--- START ---
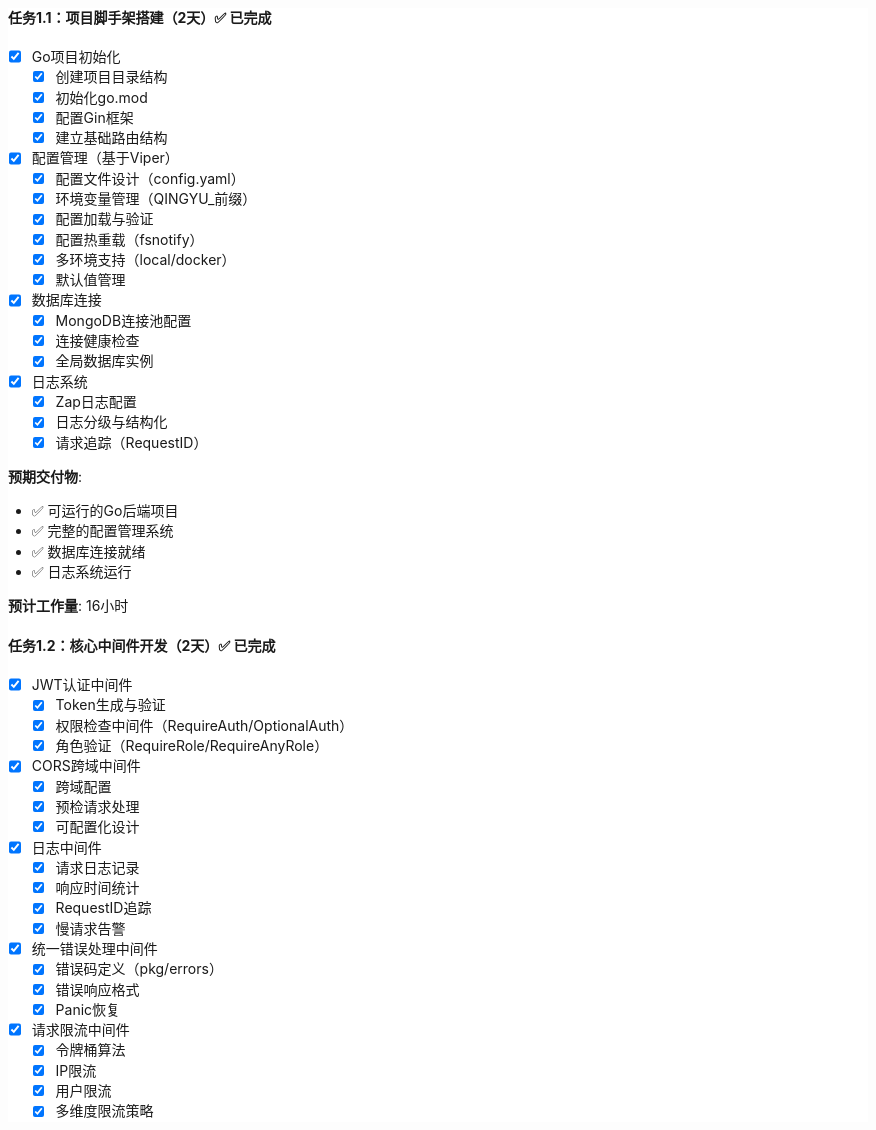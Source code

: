 #### 任务1.1：项目脚手架搭建（2天）✅ 已完成

- [x] Go项目初始化
  - [x] 创建项目目录结构
  - [x] 初始化go.mod
  - [x] 配置Gin框架
  - [x] 建立基础路由结构
- [x] 配置管理（基于Viper）
  - [x] 配置文件设计（config.yaml）
  - [x] 环境变量管理（QINGYU_前缀）
  - [x] 配置加载与验证
  - [x] 配置热重载（fsnotify）
  - [x] 多环境支持（local/docker）
  - [x] 默认值管理
- [x] 数据库连接
  - [x] MongoDB连接池配置
  - [x] 连接健康检查
  - [x] 全局数据库实例
- [x] 日志系统
  - [x] Zap日志配置
  - [x] 日志分级与结构化
  - [x] 请求追踪（RequestID）

**预期交付物**:

- ✅ 可运行的Go后端项目
- ✅ 完整的配置管理系统
- ✅ 数据库连接就绪
- ✅ 日志系统运行

**预计工作量**: 16小时

#### 任务1.2：核心中间件开发（2天）✅ 已完成

- [x] JWT认证中间件
  - [x] Token生成与验证
  - [x] 权限检查中间件（RequireAuth/OptionalAuth）
  - [x] 角色验证（RequireRole/RequireAnyRole）
- [x] CORS跨域中间件
  - [x] 跨域配置
  - [x] 预检请求处理
  - [x] 可配置化设计
- [x] 日志中间件
  - [x] 请求日志记录
  - [x] 响应时间统计
  - [x] RequestID追踪
  - [x] 慢请求告警
- [x] 统一错误处理中间件
  - [x] 错误码定义（pkg/errors）
  - [x] 错误响应格式
  - [x] Panic恢复
- [x] 请求限流中间件
  - [x] 令牌桶算法
  - [x] IP限流
  - [x] 用户限流
  - [x] 多维度限流策略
--- END ---
● **WHAT TO PRODUCE**
With the line holding "- [x] 初始化go.mod" as the first and the line holding "- [x] 统一错误处理中间件" as the last, please transcribe exactly the lines of the material above in that range and nothing else.

● **RESPONSE AREA**
  - [x] 初始化go.mod
  - [x] 配置Gin框架
  - [x] 建立基础路由结构
- [x] 配置管理（基于Viper）
  - [x] 配置文件设计（config.yaml）
  - [x] 环境变量管理（QINGYU_前缀）
  - [x] 配置加载与验证
  - [x] 配置热重载（fsnotify）
  - [x] 多环境支持（local/docker）
  - [x] 默认值管理
- [x] 数据库连接
  - [x] MongoDB连接池配置
  - [x] 连接健康检查
  - [x] 全局数据库实例
- [x] 日志系统
  - [x] Zap日志配置
  - [x] 日志分级与结构化
  - [x] 请求追踪（RequestID）

**预期交付物**:

- ✅ 可运行的Go后端项目
- ✅ 完整的配置管理系统
- ✅ 数据库连接就绪
- ✅ 日志系统运行

**预计工作量**: 16小时

#### 任务1.2：核心中间件开发（2天）✅ 已完成

- [x] JWT认证中间件
  - [x] Token生成与验证
  - [x] 权限检查中间件（RequireAuth/OptionalAuth）
  - [x] 角色验证（RequireRole/RequireAnyRole）
- [x] CORS跨域中间件
  - [x] 跨域配置
  - [x] 预检请求处理
  - [x] 可配置化设计
- [x] 日志中间件
  - [x] 请求日志记录
  - [x] 响应时间统计
  - [x] RequestID追踪
  - [x] 慢请求告警
- [x] 统一错误处理中间件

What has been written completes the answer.